<<<<

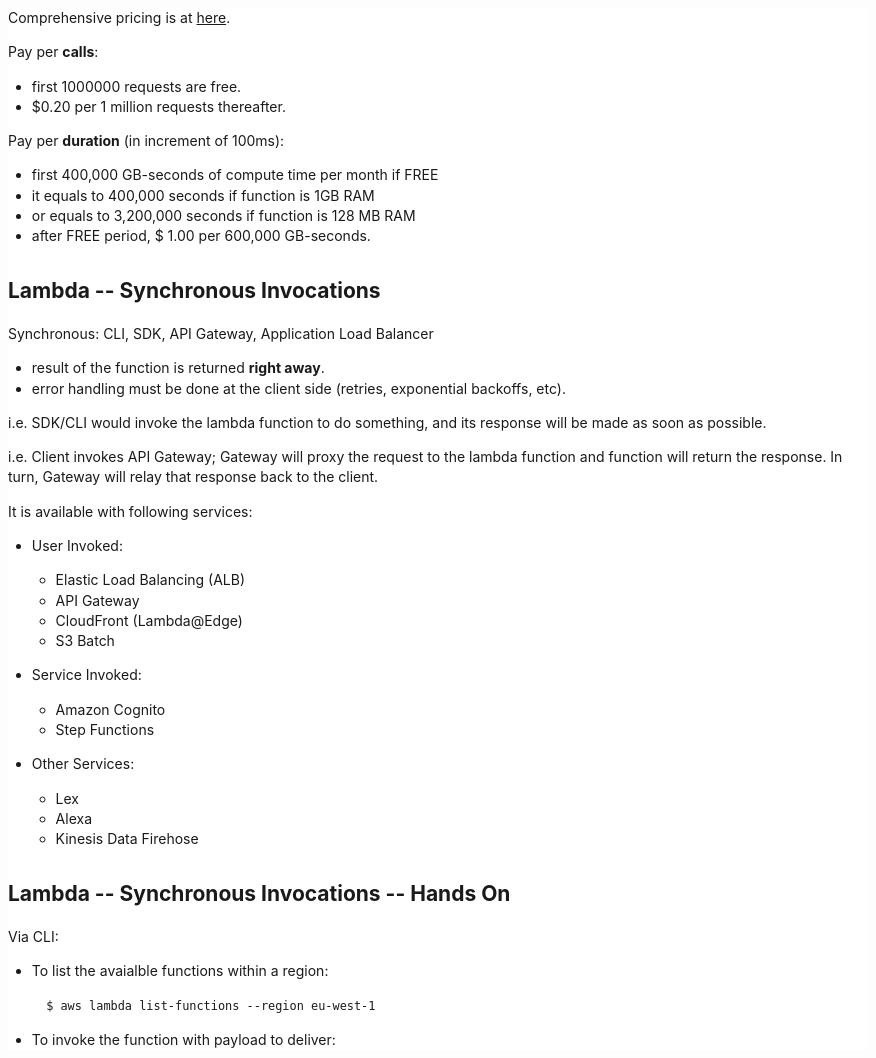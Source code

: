 Comprehensive pricing is at [here](https://aws.amazon.com/lambda/pricing/).

Pay per __calls__:

- first 1000000 requests are free.
- $0.20 per 1 million requests thereafter.

Pay per __duration__ (in increment of 100ms):

- first 400,000 GB-seconds of compute time per month if FREE
- it equals to 400,000 seconds if function is 1GB RAM
- or equals to 3,200,000 seconds if function is 128 MB RAM
- after FREE period, $ 1.00 per 600,000 GB-seconds.

Lambda -- Synchronous Invocations
---------------------------------

Synchronous: CLI, SDK, API Gateway, Application Load Balancer

- result of the function is returned __right away__.
- error handling must be done at the client side (retries, exponential
  backoffs, etc).

i.e. SDK/CLI would invoke the lambda function to do something, and its response
will be made as soon as possible.

i.e. Client invokes API Gateway; Gateway will proxy the request to the lambda
function and function will return the response. In turn, Gateway will relay
that response back to the client.

It is available with following services:

- User Invoked:

    - Elastic Load Balancing (ALB)
    - API Gateway
    - CloudFront (Lambda@Edge)
    - S3 Batch

- Service Invoked:

    - Amazon Cognito
    - Step Functions

- Other Services:

    - Lex
    - Alexa
    - Kinesis Data Firehose


Lambda -- Synchronous Invocations -- Hands On
---------------------------------------------

Via CLI:

- To list the avaialble functions within a region:

        $ aws lambda list-functions --region eu-west-1

- To invoke the function with payload to deliver:
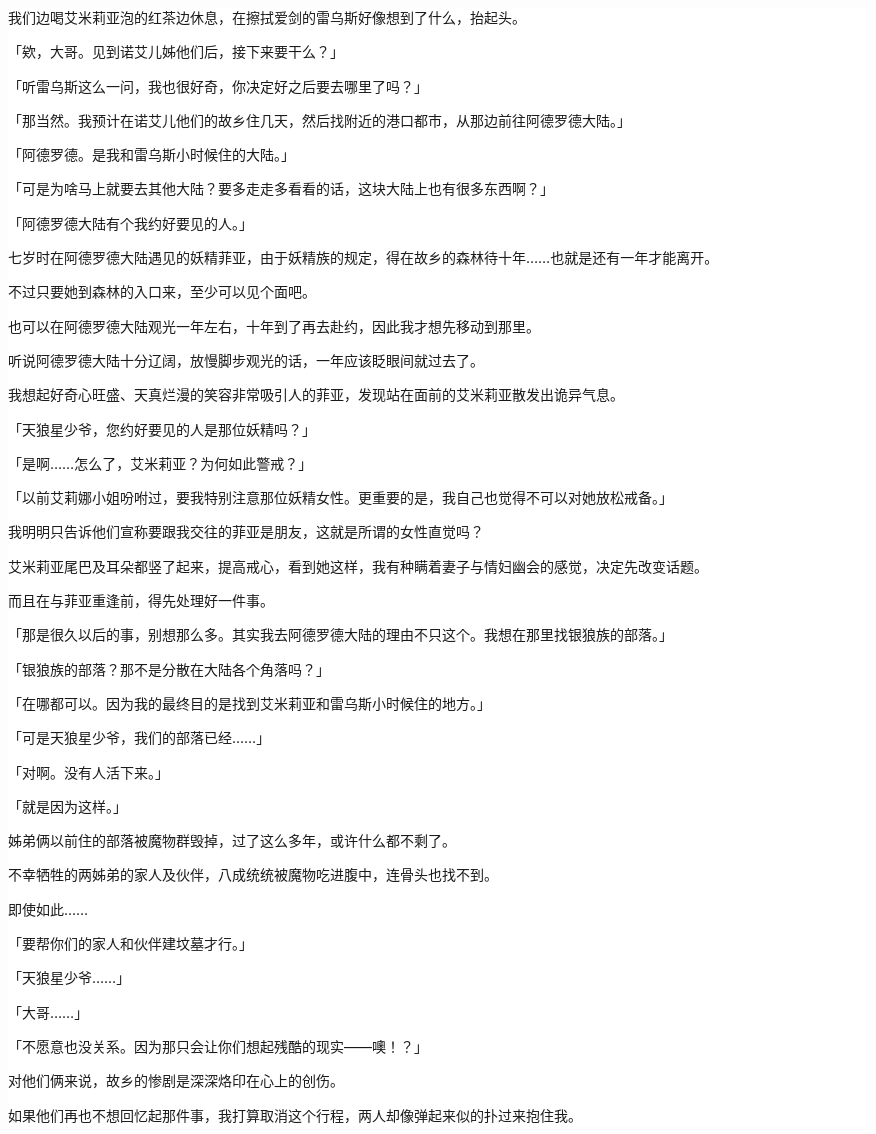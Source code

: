我们边喝艾米莉亚泡的红茶边休息，在擦拭爱剑的雷乌斯好像想到了什么，抬起头。

「欸，大哥。见到诺艾儿姊他们后，接下来要干么？」

「听雷乌斯这么一问，我也很好奇，你决定好之后要去哪里了吗？」

「那当然。我预计在诺艾儿他们的故乡住几天，然后找附近的港口都市，从那边前往阿德罗德大陆。」

「阿德罗德。是我和雷乌斯小时候住的大陆。」

「可是为啥马上就要去其他大陆？要多走走多看看的话，这块大陆上也有很多东西啊？」

「阿德罗德大陆有个我约好要见的人。」

七岁时在阿德罗德大陆遇见的妖精菲亚，由于妖精族的规定，得在故乡的森林待十年……也就是还有一年才能离开。

不过只要她到森林的入口来，至少可以见个面吧。

也可以在阿德罗德大陆观光一年左右，十年到了再去赴约，因此我才想先移动到那里。

听说阿德罗德大陆十分辽阔，放慢脚步观光的话，一年应该眨眼间就过去了。

我想起好奇心旺盛、天真烂漫的笑容非常吸引人的菲亚，发现站在面前的艾米莉亚散发出诡异气息。

「天狼星少爷，您约好要见的人是那位妖精吗？」

「是啊……怎么了，艾米莉亚？为何如此警戒？」

「以前艾莉娜小姐吩咐过，要我特别注意那位妖精女性。更重要的是，我自己也觉得不可以对她放松戒备。」

我明明只告诉他们宣称要跟我交往的菲亚是朋友，这就是所谓的女性直觉吗？

艾米莉亚尾巴及耳朵都竖了起来，提高戒心，看到她这样，我有种瞒着妻子与情妇幽会的感觉，决定先改变话题。

而且在与菲亚重逢前，得先处理好一件事。

「那是很久以后的事，别想那么多。其实我去阿德罗德大陆的理由不只这个。我想在那里找银狼族的部落。」

「银狼族的部落？那不是分散在大陆各个角落吗？」

「在哪都可以。因为我的最终目的是找到艾米莉亚和雷乌斯小时候住的地方。」

「可是天狼星少爷，我们的部落已经……」

「对啊。没有人活下来。」

「就是因为这样。」

姊弟俩以前住的部落被魔物群毁掉，过了这么多年，或许什么都不剩了。

不幸牺牲的两姊弟的家人及伙伴，八成统统被魔物吃进腹中，连骨头也找不到。

即使如此……

「要帮你们的家人和伙伴建坟墓才行。」

「天狼星少爷……」

「大哥……」

「不愿意也没关系。因为那只会让你们想起残酷的现实——噢！？」

对他们俩来说，故乡的惨剧是深深烙印在心上的创伤。

如果他们再也不想回忆起那件事，我打算取消这个行程，两人却像弹起来似的扑过来抱住我。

>>>>

> PROBLEM STATEMENT
The pictures stay out; everything else in the records above must be repeated exactly.

> REPLY TO THE EXERCISE
Source code

: Comprehensive pricing is at [here](https://aws.amazon.com/lambda/pricing/).

Pay per __calls__:

- first 1000000 requests are free.
- $0.20 per 1 million requests thereafter.

Pay per __duration__ (in increment of 100ms):

- first 400,000 GB-seconds of compute time per month if FREE
- it equals to 400,000 seconds if function is 1GB RAM
- or equals to 3,200,000 seconds if function is 128 MB RAM
- after FREE period, $ 1.00 per 600,000 GB-seconds.

Lambda -- Synchronous Invocations
---------------------------------

Synchronous: CLI, SDK, API Gateway, Application Load Balancer

- result of the function is returned __right away__.
- error handling must be done at the client side (retries, exponential
  backoffs, etc).

i.e. SDK/CLI would invoke the lambda function to do something, and its response
will be made as soon as possible.

i.e. Client invokes API Gateway; Gateway will proxy the request to the lambda
function and function will return the response. In turn, Gateway will relay
that response back to the client.

It is available with following services:

- User Invoked:

    - Elastic Load Balancing (ALB)
    - API Gateway
    - CloudFront (Lambda@Edge)
    - S3 Batch

- Service Invoked:

    - Amazon Cognito
    - Step Functions

- Other Services:

    - Lex
    - Alexa
    - Kinesis Data Firehose


Lambda -- Synchronous Invocations -- Hands On
---------------------------------------------

Via CLI:

- To list the avaialble functions within a region:

        $ aws lambda list-functions --region eu-west-1

- To invoke the function with payload to deliver:
Source code

:我们边喝艾米莉亚泡的红茶边休息，在擦拭爱剑的雷乌斯好像想到了什么，抬起头。

「欸，大哥。见到诺艾儿姊他们后，接下来要干么？」

「听雷乌斯这么一问，我也很好奇，你决定好之后要去哪里了吗？」

「那当然。我预计在诺艾儿他们的故乡住几天，然后找附近的港口都市，从那边前往阿德罗德大陆。」

「阿德罗德。是我和雷乌斯小时候住的大陆。」

「可是为啥马上就要去其他大陆？要多走走多看看的话，这块大陆上也有很多东西啊？」

「阿德罗德大陆有个我约好要见的人。」

七岁时在阿德罗德大陆遇见的妖精菲亚，由于妖精族的规定，得在故乡的森林待十年……也就是还有一年才能离开。

不过只要她到森林的入口来，至少可以见个面吧。

也可以在阿德罗德大陆观光一年左右，十年到了再去赴约，因此我才想先移动到那里。

听说阿德罗德大陆十分辽阔，放慢脚步观光的话，一年应该眨眼间就过去了。

我想起好奇心旺盛、天真烂漫的笑容非常吸引人的菲亚，发现站在面前的艾米莉亚散发出诡异气息。

「天狼星少爷，您约好要见的人是那位妖精吗？」

「是啊……怎么了，艾米莉亚？为何如此警戒？」

「以前艾莉娜小姐吩咐过，要我特别注意那位妖精女性。更重要的是，我自己也觉得不可以对她放松戒备。」

我明明只告诉他们宣称要跟我交往的菲亚是朋友，这就是所谓的女性直觉吗？

艾米莉亚尾巴及耳朵都竖了起来，提高戒心，看到她这样，我有种瞒着妻子与情妇幽会的感觉，决定先改变话题。

而且在与菲亚重逢前，得先处理好一件事。

「那是很久以后的事，别想那么多。其实我去阿德罗德大陆的理由不只这个。我想在那里找银狼族的部落。」

「银狼族的部落？那不是分散在大陆各个角落吗？」

「在哪都可以。因为我的最终目的是找到艾米莉亚和雷乌斯小时候住的地方。」

「可是天狼星少爷，我们的部落已经……」

「对啊。没有人活下来。」

「就是因为这样。」

姊弟俩以前住的部落被魔物群毁掉，过了这么多年，或许什么都不剩了。

不幸牺牲的两姊弟的家人及伙伴，八成统统被魔物吃进腹中，连骨头也找不到。

即使如此……

「要帮你们的家人和伙伴建坟墓才行。」

「天狼星少爷……」

「大哥……」

「不愿意也没关系。因为那只会让你们想起残酷的现实——噢！？」

对他们俩来说，故乡的惨剧是深深烙印在心上的创伤。

如果他们再也不想回忆起那件事，我打算取消这个行程，两人却像弹起来似的扑过来抱住我。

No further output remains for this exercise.